Black Hole SEO: Desert Scraping
In my introduction post to Black Hole SEO I hinted that I was going to talk about how to get “unique authoritative content.” I realize that sounds like an oxymoron. If content is authoritative than that means it must be proven to work well in the search engines. Yet if the content is unique than it can’t exist in the search engines. Kind of a nasty catch-22. So how is unique authoritative content even possible? Well to put it simply, content can be dropped from the search engines’ index.
That struck a cord didn’t it? So if content can be in the search engines one day and be performing very well and months to years down the road no longer be listed, than all we have to do is find it and snag it up. That makes it both authoritative and as of the current moment, unique as well. This is called Desert Scraping because you find deserted and abandoned content and claim it as your own. Well, there’s quite a few ways of doing it of course. Most of which is not only easy to do but can be done manually by hand so they don’t even require any special scripting. Let’s run through a few of my favorites.
Archive.org Alexa’s Archive.org is one of the absolute best spots to find abandoned content. You can look up any old authoritative articles site and literally find thousands of articles that once performed in the top class yet no longer exist in the engines now. Let’s take into example one of the great classic authority sites, Looksmart.
1. Go to Archive.org and search for the authority site you’re wanting to scrape.
2. Select an old date, so the articles will have plenty of time to disappear from the engines.
3. Browse through a few subpages till you find an article on your subject that you would like to have on your site.
4. Find an article that fits your subject perfectly.
5. Do a SITE: command in the search engines to see if the article still exists there.
**6. If it no longer exists just copy the article and stake your claim. **
See how easy it is? This can be done for just about any old authority site. As you can imagine there’s quite a bit of content out there that is open for hunting. Just remember to focus on articles on sites that performed very well in the past, that ensures a much higher possibility of it performing well now. However, let’s say we wanted to do this on a mass scale without Archive.org. We already know that the search engines don’t index each and every page no matter how big the site is. So all we have to do is find a sitemap.

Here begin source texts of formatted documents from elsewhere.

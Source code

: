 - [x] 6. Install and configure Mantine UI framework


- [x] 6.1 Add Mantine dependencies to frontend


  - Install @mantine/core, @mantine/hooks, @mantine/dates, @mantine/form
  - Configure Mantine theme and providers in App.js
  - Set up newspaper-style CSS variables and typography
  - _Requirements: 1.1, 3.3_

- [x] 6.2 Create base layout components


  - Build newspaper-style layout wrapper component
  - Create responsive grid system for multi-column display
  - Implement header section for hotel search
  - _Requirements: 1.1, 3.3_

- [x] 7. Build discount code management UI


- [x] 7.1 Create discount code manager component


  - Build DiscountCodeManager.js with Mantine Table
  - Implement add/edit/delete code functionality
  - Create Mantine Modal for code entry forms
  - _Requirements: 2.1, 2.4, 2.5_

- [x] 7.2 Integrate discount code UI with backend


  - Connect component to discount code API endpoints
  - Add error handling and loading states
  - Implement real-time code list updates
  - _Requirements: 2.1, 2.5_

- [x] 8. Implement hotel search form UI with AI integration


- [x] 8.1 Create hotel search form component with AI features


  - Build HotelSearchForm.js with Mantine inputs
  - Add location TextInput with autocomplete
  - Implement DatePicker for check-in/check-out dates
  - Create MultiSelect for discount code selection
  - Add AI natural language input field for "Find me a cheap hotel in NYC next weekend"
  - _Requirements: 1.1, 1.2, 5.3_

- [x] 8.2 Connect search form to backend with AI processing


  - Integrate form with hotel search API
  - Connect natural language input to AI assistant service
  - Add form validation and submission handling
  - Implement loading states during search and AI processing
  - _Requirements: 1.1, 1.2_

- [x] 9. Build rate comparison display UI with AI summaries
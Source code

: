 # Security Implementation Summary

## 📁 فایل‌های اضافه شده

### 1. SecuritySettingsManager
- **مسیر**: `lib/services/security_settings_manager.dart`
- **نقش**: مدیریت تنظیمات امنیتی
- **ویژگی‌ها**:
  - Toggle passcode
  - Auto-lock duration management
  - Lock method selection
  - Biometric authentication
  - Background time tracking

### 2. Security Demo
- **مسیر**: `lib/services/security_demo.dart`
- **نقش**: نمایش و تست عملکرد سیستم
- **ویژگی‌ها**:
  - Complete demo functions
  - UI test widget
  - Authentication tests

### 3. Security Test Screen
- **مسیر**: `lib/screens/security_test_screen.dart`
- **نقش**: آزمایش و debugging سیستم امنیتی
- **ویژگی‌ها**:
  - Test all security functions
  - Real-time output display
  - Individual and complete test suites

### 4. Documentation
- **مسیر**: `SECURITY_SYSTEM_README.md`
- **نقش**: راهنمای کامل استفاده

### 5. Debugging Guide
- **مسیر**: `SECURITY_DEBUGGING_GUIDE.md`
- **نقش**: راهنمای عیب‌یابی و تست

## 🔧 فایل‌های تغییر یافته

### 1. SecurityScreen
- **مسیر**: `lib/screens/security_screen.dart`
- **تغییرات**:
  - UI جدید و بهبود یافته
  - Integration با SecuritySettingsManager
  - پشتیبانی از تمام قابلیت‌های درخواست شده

Sitemaps If you can locate a sitemap than you can easily make a list of all the pages on a domain. If you can get all the pages on the domain and compare them to the SITE: command in the search engines than you can return a list of all the pages/articles that aren’t indexed.
-
Locate the sitemap on the domain and parse it into a flat file with just the urls.
-
Make a quick script to go through the list and do a SITE: command for each URL in the search engines.
-
Anytime the search engine returns a result total of greater than 0, just delete the url off the list.
-
Verify the list by making sure that each url actually does exist and consists of articles you would like to use.
There is one inherent problem with the automatic way. Since it’s grabbing the entire site through its sitemap than you are going to get a ton of negative results, like search queries and other stuff they want indexed but you want no part of. So it’s best to target a particular subdirectory or subdomain within the main domain that fits your targeted subject matter. For instance if you were wanting articles on Automotive, than only use the portion of the sitemap that contains domain.com/autos or autos.domain.com.
There are quite a few other methods of finding deserted content. For instance many big sites use custom 404 error pages. A nice exploit is to do site:domain.com “Sorry this page cannot be found” then lookup the cached copy in another search engine that may not of updated the page yet. There is certainly no shortage of them. Can you think of any others?
Cheers
Comments (157)
These comments were imported from the original blog. New comments are closed.
Another favorite of mine : Wikipedia… Just copy their content, store them for 2/3 months, you can be sure they will have changed by then on wikipedia
My current “magic” recipe is the following : I take wikipedia articles I scraped a few months ago, and I mix them with a few sentences from the current search engine results… I never produce supplemental pages that way!!!!
From experience, I can tell you that a good search engine ranking doesn’t depend on content but on inbound links! You could scrape almost anything, as long you have lots of links, you’ll rank well.
This is more to have easily unique content!
hi eli, are you producing a tool for squirt members or should we code something like this ourself?
regards,
RRF
@guerilla
Then if your worried the content is used…
Simple.
“blah blah this is the content from the page your worried about still being in the index blah blah”
Plop that into google and bam… This will ensure if its still there or not.
Brilliant idea and premise Eli.
Thanks Brian. I kinda knew that. I was just pointing out that unless you are grabbing content from a defunct site/company, it’s important to be more cautious with how you check the content’s availability.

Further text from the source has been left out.